THIRD AMENDMENT TO LOAN AGREEMENT AND DOCUMENTS
THIS THIRD AMENDMENT TO LOAN AGREEMENT AND DOCUMENTS, dated as of
October 20, 1998 (the "Amendment"), is entered into by and between BROOKDALE
LIVING COMMUNITIES, INC., a Delaware corporation (the "Borrower"), and LaSALLE
NATIONAL BANK, a national banking association (the "Bank").
WITNESSETH
WHEREAS, Borrower has previously executed and delivered to the Bank a
certain Note dated April 27, 1998 in the original principal amount of up to
Fifteen Million Dollars ($15,000,000.00) (the "Original Note") evidencing a
certain loan (the "Loan") set forth more fully in and governed by a certain Loan
Agreement of that same date to which the Bank is also a party (the "Original
Loan Agreement");
WHEREAS, the Loan was subsequently modified and amended by Borrower's
execution and delivery to the Bank of a certain Amended and Restated Note dated
July 16, 1998 increasing the principal amount of the Loan by $10,000,000.00, on
an interim basis only, from $15,000,000.00 to $25,000,000.00 (the "Amended and
Restated Note") and a certain First Amendment to Loan Agreement and Documents of
that same date to which the Bank is also a party (the "First Amendment") that
(a) increased the principal amount of the Loan on an interim basis as aforesaid
and (b) permitted a portion of the Loan to be reserved for the issuance of
standby Letters of Credit by the Bank to and for the benefit of municipalities
and other governmental units in connection with projects developed by Borrower
from time to time as set forth more fully therein;
WHEREAS, the Loan was subsequently modified and amended by Borrower's
execution and delivery to the Bank of a certain Second Amendment to Loan
Agreement and Documents dated October 14, 1998 to which the Bank is also a party
(the "Second Amendment") wherein (a) the Bank consented to the Borrower's
proposed issuance of a convertible subordinated and unsecured note to OZ Master
Fund, Ltd. in the principal amount of Ten Million Dollars ($10,000,000.00), (b)

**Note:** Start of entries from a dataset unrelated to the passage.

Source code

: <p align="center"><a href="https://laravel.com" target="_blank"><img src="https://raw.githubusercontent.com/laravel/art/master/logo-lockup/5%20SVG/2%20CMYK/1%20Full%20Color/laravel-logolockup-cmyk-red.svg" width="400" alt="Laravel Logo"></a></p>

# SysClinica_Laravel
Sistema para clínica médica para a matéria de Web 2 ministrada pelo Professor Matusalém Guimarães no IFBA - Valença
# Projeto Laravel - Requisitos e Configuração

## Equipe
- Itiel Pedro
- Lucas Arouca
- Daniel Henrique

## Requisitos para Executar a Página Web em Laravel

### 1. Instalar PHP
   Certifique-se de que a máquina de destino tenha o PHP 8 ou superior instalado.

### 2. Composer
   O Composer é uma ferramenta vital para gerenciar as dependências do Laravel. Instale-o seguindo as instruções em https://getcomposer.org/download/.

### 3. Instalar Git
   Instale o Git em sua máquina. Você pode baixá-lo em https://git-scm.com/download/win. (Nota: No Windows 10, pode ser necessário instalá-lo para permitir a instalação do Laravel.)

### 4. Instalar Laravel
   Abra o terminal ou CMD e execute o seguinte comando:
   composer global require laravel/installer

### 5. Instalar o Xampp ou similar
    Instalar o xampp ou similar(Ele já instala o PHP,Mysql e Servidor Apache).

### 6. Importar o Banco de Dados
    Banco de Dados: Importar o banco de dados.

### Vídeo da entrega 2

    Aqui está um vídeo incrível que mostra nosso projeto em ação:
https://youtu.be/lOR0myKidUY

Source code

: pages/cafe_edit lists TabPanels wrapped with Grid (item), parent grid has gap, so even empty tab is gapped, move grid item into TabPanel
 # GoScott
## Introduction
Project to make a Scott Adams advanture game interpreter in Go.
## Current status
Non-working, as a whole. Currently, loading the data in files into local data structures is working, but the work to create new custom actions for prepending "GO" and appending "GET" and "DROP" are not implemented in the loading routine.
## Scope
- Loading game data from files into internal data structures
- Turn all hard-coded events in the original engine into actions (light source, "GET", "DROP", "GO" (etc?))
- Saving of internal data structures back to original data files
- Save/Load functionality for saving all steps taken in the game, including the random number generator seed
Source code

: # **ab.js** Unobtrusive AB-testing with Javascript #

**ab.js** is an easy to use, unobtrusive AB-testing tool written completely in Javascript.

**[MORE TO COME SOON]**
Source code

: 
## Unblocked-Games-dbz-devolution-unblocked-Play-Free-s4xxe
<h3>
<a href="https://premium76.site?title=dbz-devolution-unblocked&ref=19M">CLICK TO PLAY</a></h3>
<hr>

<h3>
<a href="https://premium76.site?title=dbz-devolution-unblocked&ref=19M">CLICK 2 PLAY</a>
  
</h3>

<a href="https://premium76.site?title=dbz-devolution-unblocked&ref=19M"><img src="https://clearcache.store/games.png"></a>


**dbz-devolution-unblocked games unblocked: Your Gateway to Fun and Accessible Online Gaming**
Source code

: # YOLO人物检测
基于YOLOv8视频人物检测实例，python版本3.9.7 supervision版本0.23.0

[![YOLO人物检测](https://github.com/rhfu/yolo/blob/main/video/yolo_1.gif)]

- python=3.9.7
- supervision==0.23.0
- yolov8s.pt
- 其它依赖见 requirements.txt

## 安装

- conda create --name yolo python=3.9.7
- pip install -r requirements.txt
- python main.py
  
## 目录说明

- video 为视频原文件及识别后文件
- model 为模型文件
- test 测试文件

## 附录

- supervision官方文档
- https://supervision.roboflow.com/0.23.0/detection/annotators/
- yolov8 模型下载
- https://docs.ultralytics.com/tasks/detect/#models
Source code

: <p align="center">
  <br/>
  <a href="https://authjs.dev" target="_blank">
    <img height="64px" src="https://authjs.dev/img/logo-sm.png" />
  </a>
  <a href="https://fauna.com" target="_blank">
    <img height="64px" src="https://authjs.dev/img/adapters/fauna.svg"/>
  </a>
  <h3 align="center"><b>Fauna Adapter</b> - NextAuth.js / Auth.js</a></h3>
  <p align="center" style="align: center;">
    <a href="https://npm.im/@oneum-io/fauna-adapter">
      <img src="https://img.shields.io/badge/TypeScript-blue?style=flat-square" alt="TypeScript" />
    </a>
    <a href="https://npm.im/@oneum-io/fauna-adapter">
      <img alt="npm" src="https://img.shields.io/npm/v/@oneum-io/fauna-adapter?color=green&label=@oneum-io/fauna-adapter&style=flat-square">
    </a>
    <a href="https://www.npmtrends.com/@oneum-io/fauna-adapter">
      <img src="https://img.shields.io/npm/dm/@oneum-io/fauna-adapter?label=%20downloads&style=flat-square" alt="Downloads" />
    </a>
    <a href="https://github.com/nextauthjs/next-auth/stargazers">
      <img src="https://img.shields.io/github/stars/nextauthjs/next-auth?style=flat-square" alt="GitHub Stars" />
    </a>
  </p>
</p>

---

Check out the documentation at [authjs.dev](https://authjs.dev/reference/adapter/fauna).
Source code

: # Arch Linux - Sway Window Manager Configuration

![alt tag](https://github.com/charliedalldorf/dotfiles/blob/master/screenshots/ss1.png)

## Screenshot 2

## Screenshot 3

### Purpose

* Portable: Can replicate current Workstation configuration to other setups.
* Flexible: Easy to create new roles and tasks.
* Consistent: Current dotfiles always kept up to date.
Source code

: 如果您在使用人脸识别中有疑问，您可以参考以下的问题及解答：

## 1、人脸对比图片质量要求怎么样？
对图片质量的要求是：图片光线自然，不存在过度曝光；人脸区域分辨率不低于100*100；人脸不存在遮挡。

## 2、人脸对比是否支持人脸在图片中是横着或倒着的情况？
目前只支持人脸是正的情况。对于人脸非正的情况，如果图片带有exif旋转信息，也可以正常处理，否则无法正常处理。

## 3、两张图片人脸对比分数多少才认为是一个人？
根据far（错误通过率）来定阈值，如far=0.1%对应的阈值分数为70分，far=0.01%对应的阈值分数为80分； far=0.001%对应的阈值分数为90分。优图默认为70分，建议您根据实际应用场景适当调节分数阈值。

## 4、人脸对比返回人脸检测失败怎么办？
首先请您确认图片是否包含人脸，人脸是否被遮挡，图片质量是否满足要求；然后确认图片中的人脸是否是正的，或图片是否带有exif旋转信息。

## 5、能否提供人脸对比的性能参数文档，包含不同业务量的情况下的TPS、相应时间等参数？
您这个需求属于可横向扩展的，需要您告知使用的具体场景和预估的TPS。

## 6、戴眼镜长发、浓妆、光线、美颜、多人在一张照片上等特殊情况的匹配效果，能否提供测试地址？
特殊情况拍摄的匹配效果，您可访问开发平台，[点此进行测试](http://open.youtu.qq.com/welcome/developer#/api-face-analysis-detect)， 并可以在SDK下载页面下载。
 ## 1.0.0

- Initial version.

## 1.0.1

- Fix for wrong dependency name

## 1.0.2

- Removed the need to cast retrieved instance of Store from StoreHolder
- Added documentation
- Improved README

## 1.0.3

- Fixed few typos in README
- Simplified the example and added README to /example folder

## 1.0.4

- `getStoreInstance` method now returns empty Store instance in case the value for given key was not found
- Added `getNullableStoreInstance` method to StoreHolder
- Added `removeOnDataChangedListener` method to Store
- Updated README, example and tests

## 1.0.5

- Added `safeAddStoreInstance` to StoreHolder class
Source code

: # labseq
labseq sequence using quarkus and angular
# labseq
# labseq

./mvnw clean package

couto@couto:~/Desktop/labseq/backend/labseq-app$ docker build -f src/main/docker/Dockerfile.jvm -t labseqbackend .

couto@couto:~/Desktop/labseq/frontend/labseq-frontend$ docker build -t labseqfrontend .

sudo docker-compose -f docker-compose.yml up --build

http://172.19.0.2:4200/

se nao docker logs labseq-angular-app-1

the Bank permitted the Borrower to guarantee financing from other financial
institutions to certain Subsidiaries of Borrower in connection with certain
development projects located in Xxx Xxxx, Xxx Xxxx (Xxxxxxx Xxxx Xxxx), Xxxx
Ellyn, Illinois and Raleigh, North Carolina, which projects were to be
originally financed by Nomura Asset Capital Corporation, (c) the Event of
Default set forth in Section 7.01(O) of the Loan Agreement was modified and
restructured, and (d) the Interim Maturity Date was extended to November 3,
1998, all of the foregoing as set forth more fully in and subject to the terms
and conditions of the Second Amendment (the Original Loan Agreement, as amended
by the First Amendment and the Second Amendment, is herein referred to as the
"Loan Agreement");
WHEREAS, the Borrower has requested to Bank to modify certain
provisions of the Loan Agreement, which the Bank is willing to do subject to the
terms and conditions set forth herein:
NOW, THEREFORE, in consideration of the premises, the covenants and
agreements herein contained, and other good and valuable consideration, the
receipt and sufficiency of which are hereby acknowledged, the parties hereby
agree as follows:
1. Incorporation of Recitals. The above and foregoing recitals are
incorporated into and made a part of this Amendment. All capitalized terms used
herein, if not otherwise specifically defined, shall have the meanings and
definitions prescribed in the Loan Agreement and the Documents referred to
therein.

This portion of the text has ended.